Satu kejadian antara seorang pemuda dan pemudi membuatku terpikir untuk menulisnya. Mungkin bukan cerita nyata dari mereka berdua, tapi satu kejadian itu cukup membuatku berdebar sebagai hantu di kala malam.
***
Sakurai bukanlah laki-laki yang mencolok di lingkungannya. Begitu lulus SMA musim semi lalu, dirinya memutuskan bekerja sebagai peternak garam tradisional bersama ayahnya. Dengan modal usaha dan kesan baik sebagai oleh-oleh untuk para turis, bukan hal sulit untuk keluarganya mencari untung dari kristal asin hasil laut Okinawa.
Ketika sebagian temannya memutuskan untuk ke kota, menjadi salaryman, Sakurai enggan untuk pergi dan lepas dari zona nyamannya. Itu pun berlaku bagi perasaannya pada seseorang.
Telah lama dirinya melihat Akari dari jauh, tanpa berusaha untuk mendekat. Bukan berarti mereka tidak pernah bicara, justru mereka cukup banyak mengobrol sebagai teman. Akan tetapi hanya itu, dan tidak pernah lebih.
Sakurai pikir, Akari tidak melihatnya sebagai laki-laki untuk dirinya bersandar. Dengan asumsi pesimis itu, ia habiskan harinya dengan Akari tanpa banyak hal untuk dikatakan. Setidaknya, hingga suatu hari...
"Ada sesuatu yang ingin kubeli, kamu tahu? Suasananya pun cocok, jadi kupikir, dari pada aku menunggu hingga dia menjual itu. Lebih baik kupaksa saja agar ia menjualnya." Akari yang selalu dengan berapi-apinya pun berkata demikian.
Mereka benar-benar berkebalikan, Sakurai yang tidak banyak bicara dan selalu terkesan dingin sering kali menjadi telinga untuk Akari yang banyak bicara.
Senyum tertarik dari bibir si jejaka, lalu jawaban singkat pun diberikannya. "Kalau itu memang maumu, aku akan ikut."
Janji pun terikat dan hari pun bersilih ganti, hingga tanpa mereka berdua sadari, hari itu datang juga.
Akari selayaknya gadis seumurannya, pasti lah mendedikasikan waktu untuk memoles rupanya yang sedari awal sudah rupawan. Sedangkan, Sakurai di lain pihak lebih memilih tampil apa adanya dengan setelan sederhana, namun tetap menarik.
Tidak ada janji dari keduanya untuk berangkat bersama, sehingga pertemuan mereka akan langsung di bawah lentera jingga.

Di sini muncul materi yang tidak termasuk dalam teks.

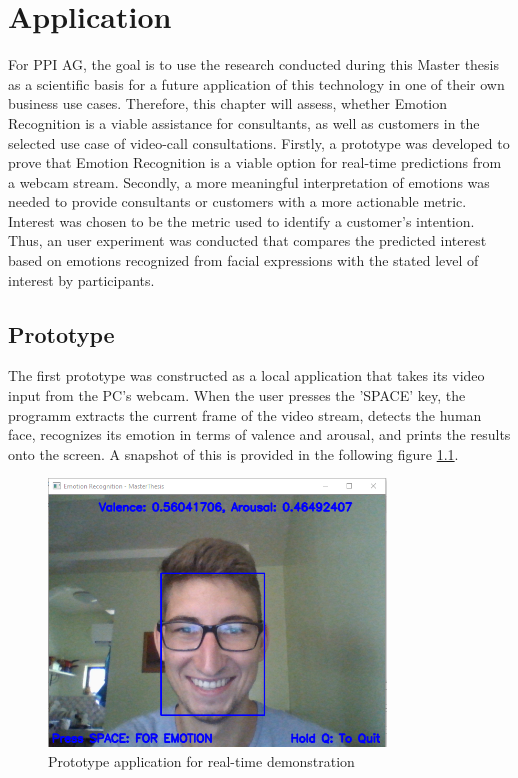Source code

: 
\chapter{Application}
For PPI AG, the goal is to use the research conducted during this Master thesis as a scientific basis for a future application of this technology in one of their own business use cases. Therefore, this chapter will assess, whether Emotion Recognition is a viable assistance for consultants, as well as customers in the selected use case of video-call consultations.
\newline\newline
Firstly, a prototype was developed to prove that Emotion Recognition is a viable option for real-time predictions from a webcam stream.
\newline\newline
Secondly, a more meaningful interpretation of emotions was needed to provide consultants or customers with a more actionable metric. Interest was chosen to be the metric used to identify a customer's intention. Thus, an user experiment was conducted that compares the predicted interest based on emotions recognized from facial expressions with the stated level of interest by participants.

\section{Prototype}
The first prototype was constructed as a local application that takes its video input from the PC's webcam. When the user presses the 'SPACE' key, the programm extracts the current frame of the video stream, detects the human face, recognizes its emotion in terms of valence and arousal, and prints the results onto the screen. A snapshot of this is provided in the following figure \ref{fig:PrototypeRealTime}. 

\begin{figure}[H]
  \begin{center}
  \includegraphics[angle=0, width=0.8\textwidth]{Figures/webcam_foto.PNG}
  \caption{Prototype application for real-time demonstration}
  \label{fig:PrototypeRealTime}
  \end{center}
\end{figure}

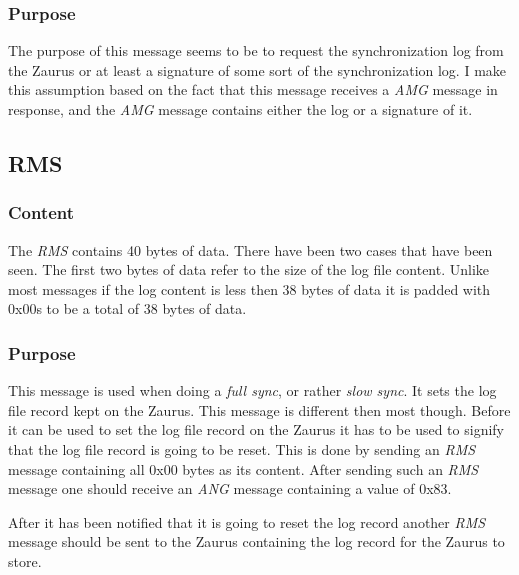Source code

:             \subsubsection{Purpose}

            The purpose of this message seems to be to request the
            synchronization log from the Zaurus or at least a signature of some
            sort of the synchronization log. I make this assumption based on
            the fact that this message receives a \emph{AMG} message in
            response, and the \emph{AMG} message contains either the log or a
            signature of it.

        \subsection{RMS}

            \subsubsection{Content}

            The \emph{RMS} contains 40 bytes of data. There have been two
            cases that have been seen. The first two bytes of data refer to
            the size of the log file content. Unlike most messages if the log
            content is less then 38 bytes of data it is padded with 0x00s to
            be a total of 38 bytes of data.
            
            \subsubsection{Purpose}

            This message is used when doing a \emph{full sync}, or rather
            \emph{slow sync}. It sets the log file record kept on the
            Zaurus. This message is different then most though. Before it can
            be used to set the log file record on the Zaurus it has to be used
            to signify that the log file record is going to be reset. This is
            done by sending an \emph{RMS} message containing all 0x00 bytes as
            its content. After sending such an \emph{RMS} message one should
            receive an \emph{ANG} message containing a value of 0x83.

            After it has been notified that it is going to reset the log
            record another \emph{RMS} message should be sent to the Zaurus
            containing the log record for the Zaurus to store.

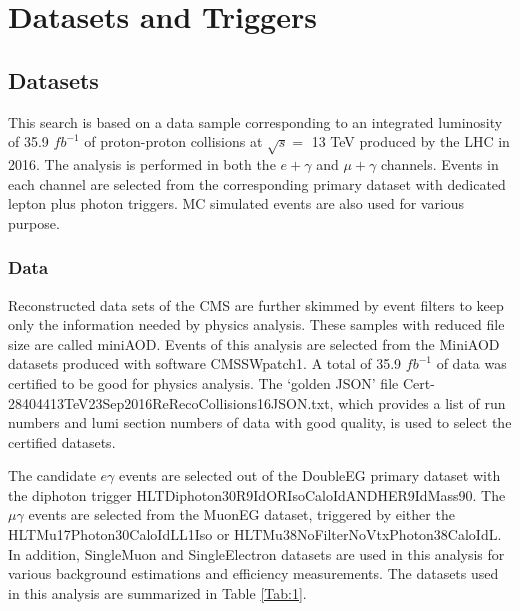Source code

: \documentclass[thesis.tex]{subfiles}
\renewcommand\_{\textunderscore\allowbreak}
\begin{document}
\chapter{Datasets and Triggers}
\label{sec:datasets}

\section{Datasets}
\label{subsec:dataandsimulation}
This search is based on a data sample corresponding to an integrated luminosity of 35.9 $fb^{-1}$ of proton-proton collisions at $\sqrt{s} =$ 13 TeV produced by the LHC in 2016.
The analysis is performed in both the $e + \gamma$ and $\mu + \gamma$ channels. 
Events in each channel  are selected from the corresponding primary dataset with dedicated lepton plus photon triggers.
MC simulated events are also used for various purpose.  

\subsection{Data}
Reconstructed data sets of the CMS are further skimmed by event filters to keep only the information needed by physics analysis. 
These samples with reduced file size are called miniAOD. 
Events of this analysis are selected from the MiniAOD datasets produced with software CMSSW\_8\_0\_26\_patch1.
A total of 35.9 $fb^{-1}$ of data was certified to be good for physics analysis. The `golden JSON' file 
Cert\_271036-284044\_13TeV\_23Sep2016ReReco\_Collisions16\_JSON.txt, which provides a list of run numbers and lumi section numbers of data with good quality, is used to select the certified datasets. 

The candidate $e\gamma$ events are selected out of the DoubleEG primary dataset with the diphoton trigger HLT\_Diphoton30\_18\_R9Id\_OR\_IsoCaloId\_AND\_HE\_R9Id\_Mass90. 
The $\mu\gamma$ events are selected from the MuonEG dataset, triggered by either the HLT\_Mu17\_Photon30\_CaloIdL\_L1Iso or HLT\_Mu38NoFilterNoVtx\_Photon38\_CaloIdL. 
In addition, SingleMuon and SingleElectron datasets are used in this analysis for various background estimations and efficiency measurements. 
The datasets used in this analysis are summarized in Table \ref{Tab:1}. \\
\end{document}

Waktu bergilir seakan memacu keduanya untuk berlari. Gerbang kuil menjadi garis finish, akan tetapi yang hadir lebih awal tidaklah sekalipun menjadi pemenang. Melainkan dia yang kalah.
Akari di sana, di bawah lentera jingga sepanjang jalan menuju gerbang kuil. Langkahnya berpacu bersama tarikan nafas yang sesak karena satu dan lain hal. Dirinya pun tidak tahu, ada apa dengan perasaan ini. Yang ia tahu, sama dengan seseorang yang tampak berdiri di bawah gerbang kuil, Akari hanya ingin melihat Sakurai saja.
"Maaf!" sahutnya dari jauh, lalu mendekat perlahan seraya mengatur nafas.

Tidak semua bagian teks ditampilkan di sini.